━━━━━ Data section

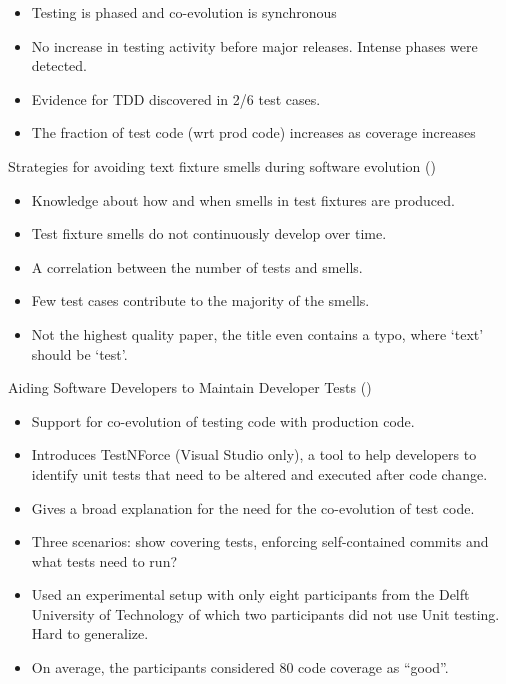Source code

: \documentclass[]{book}
\providecommand{\tightlist}{%
  \setlength{\itemsep}{0pt}\setlength{\parskip}{0pt}}
\begin{document}
\begin{itemize}
\tightlist
\item
  Testing is phased and co-evolution is synchronous
\item
  No increase in testing activity before major releases. Intense phases
  were detected.
\item
  Evidence for TDD discovered in 2/6 test cases.
\item
  The fraction of test code (wrt prod code) increases as coverage
  increases
\end{itemize}

Strategies for avoiding text fixture smells during software evolution
(\citet{greiler2013})

\begin{itemize}
\tightlist
\item
  Knowledge about how and when smells in test fixtures are produced.
\item
  Test fixture smells do not continuously develop over time.
\item
  A correlation between the number of tests and smells.
\item
  Few test cases contribute to the majority of the smells.
\item
  Not the highest quality paper, the title even contains a typo, where
  `text' should be `test'.
\end{itemize}

Aiding Software Developers to Maintain Developer Tests
(\citet{hurdugaci2012})

\begin{itemize}
\tightlist
\item
  Support for co-evolution of testing code with production code.
\item
  Introduces TestNForce (Visual Studio only), a tool to help developers
  to identify unit tests that need to be altered and executed after code
  change.
\item
  Gives a broad explanation for the need for the co-evolution of test
  code.
\item
  Three scenarios: show covering tests, enforcing self-contained commits
  and what tests need to run?
\item
  Used an experimental setup with only eight participants from the Delft
  University of Technology of which two participants did not use Unit
  testing. Hard to generalize.
\item
  On average, the participants considered 80 code coverage as ``good''.
\end{itemize}
\end{document}
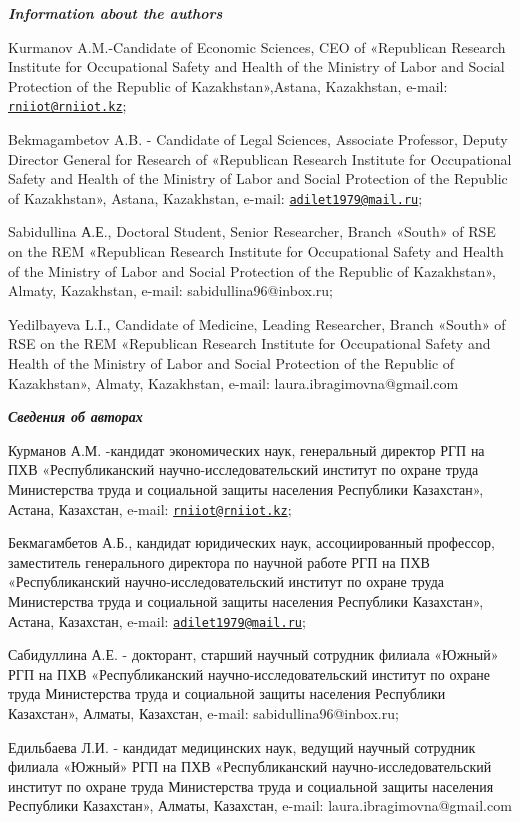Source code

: \begin{authorinfo}

  \hspace{1em}\emph{{\bfseries Information about the authors}}

Kurmanov A.M.-Candidate of Economic Sciences, CEO of «Republican
Research Institute for Occupational Safety and Health of the Ministry of
Labor and Social Protection of the Republic of Kazakhstan»,Astana,
Kazakhstan, e-mail:
\href{mailto:rniiot@rniiot.kz}{\nolinkurl{rniiot@rniiot.kz}};

Bekmagambetov A.B. - Candidate of Legal Sciences, Associate Professor,
Deputy Director General for Research of «Republican Research Institute
for Occupational Safety and Health of the Ministry of Labor and Social
Protection of the Republic of Kazakhstan», Astana, Kazakhstan, e-mail:
\href{mailto:adilet1979@mail.ru}{\nolinkurl{adilet1979@mail.ru}};

Sabidullina А.Е., Doctoral Student, Senior Researcher, Branch «South» of
RSE on the REM «Republican Research Institute for Occupational Safety
and Health of the Ministry of Labor and Social Protection of the
Republic of Kazakhstan», Almaty, Kazakhstan, e-mail:
sabidullina96@inbox.ru;

Yedilbayeva L.I., Candidate of Medicine, Leading Researcher, Branch
«South» of RSE on the REM «Republican Research Institute for
Occupational Safety and Health of the Ministry of Labor and Social
Protection of the Republic of Kazakhstan», Almaty, Kazakhstan, e-mail:
laura.ibragimovna@gmail.com

\hspace{1em}\emph{{\bfseries Сведения об авторах}}

Курманов А.М. -кандидат экономических наук, генеральный директор РГП на
ПХВ «Республиканский научно-исследовательский институт по охране труда
Министерства труда и социальной защиты населения Республики Казахстан»,
Астана, Казахстан, e-mail:
\href{mailto:rniiot@rniiot.kz}{\nolinkurl{rniiot@rniiot.kz}};

Бекмагамбетов А.Б., кандидат юридических наук, ассоциированный
профессор, заместитель генерального директора по научной работе РГП на
ПХВ «Республиканский научно-исследовательский институт по охране труда
Министерства труда и социальной защиты населения Республики Казахстан»,
Астана, Казахстан, e-mail:
\href{mailto:adilet1979@mail.ru}{\nolinkurl{adilet1979@mail.ru}};

Сабидуллина А.Е. - докторант, старший научный сотрудник филиала «Южный»
РГП на ПХВ «Республиканский научно-исследовательский институт по охране
труда Министерства труда и социальной защиты населения Республики
Казахстан», Алматы, Казахстан, e-mail: sabidullina96@inbox.ru;

Едильбаева Л.И. - кандидат медицинских наук, ведущий научный сотрудник
филиала «Южный» РГП на ПХВ «Республиканский научно-исследовательский
институт по охране труда Министерства труда и социальной защиты
населения Республики Казахстан», Алматы, Казахстан, e-mail:
laura.ibragimovna@gmail.com
\end{authorinfo}
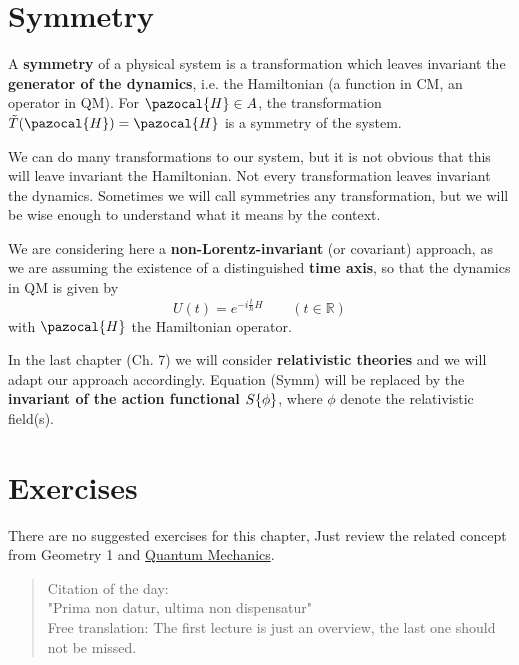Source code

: \documentclass[../main.tex]{subfiles}
\begin{document}
\section{Symmetry}
\begin{kaobox}[frametitle=Terminology $\star$]
A \textbf{symmetry} of a physical system is a transformation which leaves invariant the \textbf{generator of the dynamics}, i.e. the Hamiltonian (a function in CM, an operator in QM). For $\pazocal{H}\in A$, the transformation $\Tilde{T}(\pazocal{H})=\pazocal{H}$ is a symmetry of the system.
\end{kaobox}
We can do many transformations to our system, but it is not obvious that this will leave invariant the Hamiltonian. Not every transformation leaves invariant the dynamics. Sometimes we will call symmetries any transformation, but we will be wise enough to understand what it means by the context.
\begin{kaobox}[frametitle=Remark]
We are considering here a \textbf{non-Lorentz-invariant} (or covariant) approach, as we are assuming the existence of a distinguished \textbf{time axis}, so that the dynamics in QM is given by
\[
U(t) = e^{-i\frac{t}{\hslash}H} \quad \quad \left(t\in\mathbb{R}\right)
\]
with $\pazocal{H}$ the Hamiltonian operator.
\end{kaobox}
In the last chapter (Ch. 7) we will consider \textbf{relativistic theories} and we will adapt our approach accordingly. Equation (Symm) will be replaced by the \textbf{invariant of the action functional $S\qty{\phi}$}, where $\phi$ denote the relativistic field(s).
\section{Exercises}
There are no suggested exercises for this chapter, Just review the related concept from Geometry 1 and \href{https://www.overleaf.com/read/hczjjtmcwsvj}{Quantum Mechanics}.
\newpage
\vspace*{\fill} 
\begin{quote} 
{\centering 
Citation of the day:\\
"Prima non datur, ultima non dispensatur"}\\
\newline
Free translation: The first lecture is just an overview, the last one should not be missed.
\end{quote}
\vspace*{\fill}
\end{document}
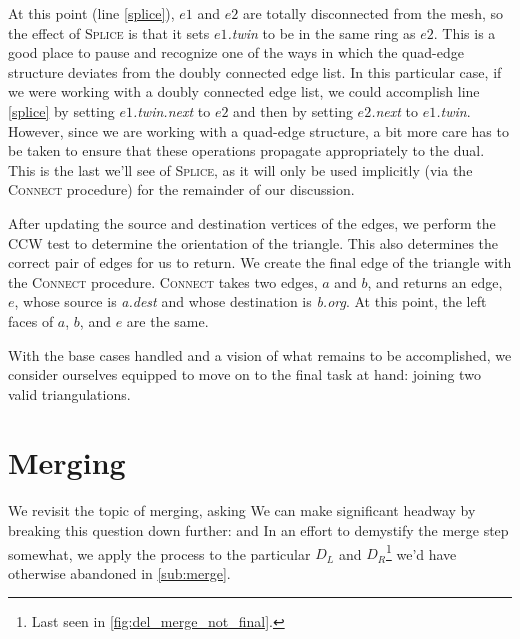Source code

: \documentclass[12pt,twoside]{reedthesis}
\begin{document}
    At this point (line \ref{splice}), $e1$ and $e2$ are totally disconnected from the mesh, so the effect of \textsc{Splice} is that it sets \textit{$e1$.twin} to be in the same ring as $e2$. This is a good place to pause and recognize one of the ways in which the quad-edge structure deviates from the doubly connected edge list. In this particular case, if we were working with a doubly connected edge list, we could accomplish line \ref{splice} by setting \textit{$e1$.twin.next} to \textit{$e2$} and then by setting \textit{$e2$.next} to \textit{$e1$.twin}. However, since we are working with a quad-edge structure, a bit more care has to be taken to ensure that these operations propagate appropriately to the dual. This is the last we'll see of \textsc{Splice}, as it will only be used implicitly (via the \textsc{Connect} procedure) for the remainder of our discussion.\par

    After updating the source and destination vertices of the edges, we perform the \textsc{CCW} test to determine the orientation of the triangle. This also determines the correct pair of edges for us to return. We create the final edge of the triangle with the \textsc{Connect} procedure. \textsc{Connect} takes two edges, $a$ and $b$, and returns an edge, $e$, whose source is \textit{a.dest} and whose destination is \textit{b.org}. At this point, the left faces of $a$, $b$, and $e$ are the same.\par

    With the base cases handled and a vision of what remains to be accomplished, we consider ourselves equipped to move on to the final task at hand: joining two valid triangulations. \par

  \section{Merging} %
  \label{sec:merging}

    We revisit the topic of merging, asking  We can make significant headway by breaking this question down further:  and  In an effort to demystify the merge step somewhat, we apply the process to the particular $D_{L}$ and $D_{R}$\footnote{Last seen in \cref{fig:del_merge_not_final}.} we'd have otherwise abandoned in \cref{sub:merge}.\par
\end{document}
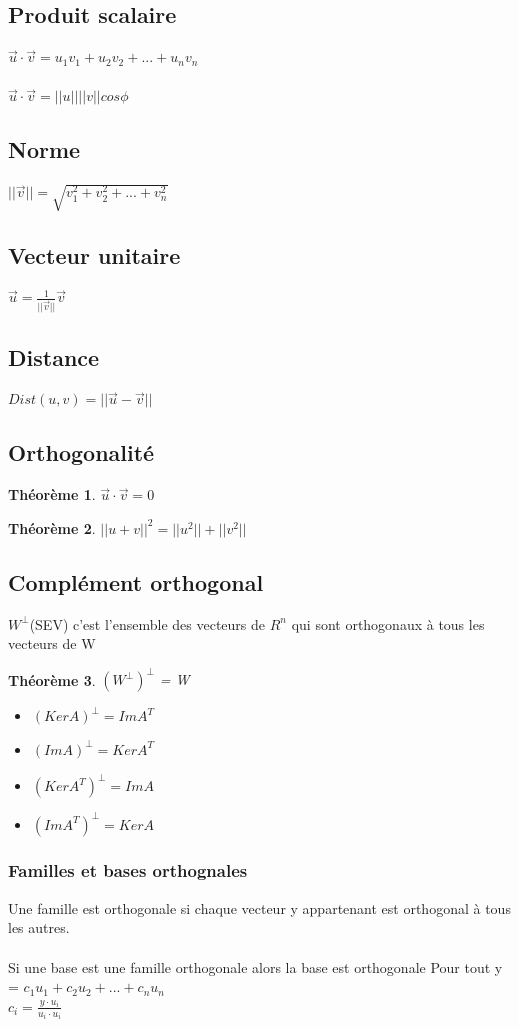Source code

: \documentclass{article}
\newtheorem{theorem}{Théorème}[section]
\begin{document}
\subsection{Produit scalaire}
$\overrightarrow{u}\cdot\overrightarrow{v} = u_1v_1 + u_2v_2 + ... + u_nv_n$\\\\
$\overrightarrow{u}\cdot\overrightarrow{v} = ||u||||v||cos\phi$
\subsection{Norme}
$||\overrightarrow{v}|| = \sqrt{v_1^2 + v_2^2 + ... + v_n^2}$
\subsection{Vecteur unitaire}
$\overrightarrow{u} = \frac{1}{||\overrightarrow{v}||}\overrightarrow{v}$
\subsection{Distance}
$Dist(u,v) = ||\overrightarrow{u} - \overrightarrow{v}||$
\subsection{Orthogonalité}
\begin{theorem}
    $\overrightarrow{u} \cdot \overrightarrow{v} = 0$
\end{theorem}
\begin{theorem}
    $||u + v||^2 = ||u^2|| + ||v^2||$
\end{theorem}
\subsection{Complément orthogonal}
$W^{\perp}$(SEV) c'est l'ensemble des vecteurs de $R^n$ qui sont orthogonaux à tous les vecteurs de W
\begin{theorem}
    $(W^{\perp})^{\perp}$ = W
\end{theorem}
\begin{itemize}
    \item $(Ker A)^{\perp} = ImA^T$
    \item $(ImA)^{\perp} = KerA^T$
    \item $(KerA^T)^{\perp} = ImA$
    \item $(ImA^T)^{\perp} = KerA  $
\end{itemize}
\subsubsection{Familles et bases orthognales}
Une famille est orthogonale si chaque vecteur y appartenant est orthogonal à tous les autres. \\\\
Si une base est une famille orthogonale alors la base est orthogonale
\newline \newline 
Pour tout y = $c_1u_1 + c_2u_2 + ... + c_nu_n$ \\
$c_i = \frac{y \cdot u_i}{u_i \cdot u_i}$
\end{document}
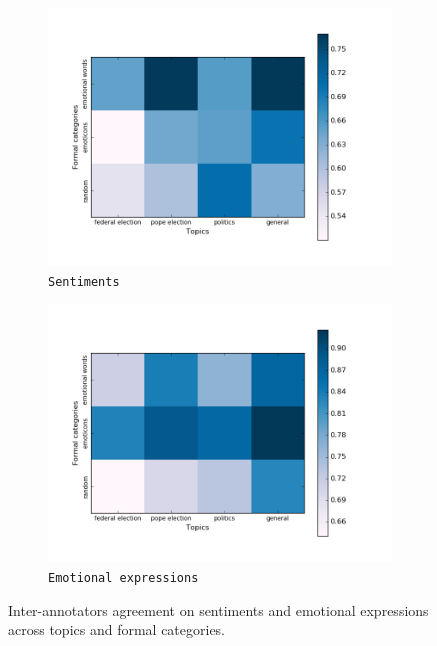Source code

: \begin{figure}[htbp!]
{
\centering
\begin{subfigure}{.5\textwidth}
  \centering
  \includegraphics[width=\linewidth]{img/sentiment_agreement.png}
  \caption{\texttt{Sentiments}}
\end{subfigure}%
\begin{subfigure}{.5\textwidth}
  \centering
  \includegraphics[width=\linewidth]{img/emo-expression_agreement.png}
  \caption{\texttt{Emotional expressions}}
\end{subfigure}
}
\caption{Inter-annotators agreement on sentiments and emotional
  expressions across topics and formal categories.}\label{fig:distr}
\end{figure}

━━━━━━━━━━

◆ What this task involves ◆
Could you work out how many lines above contain the string "caption"? Only the number should be given.

◆ Response to this task ◆
3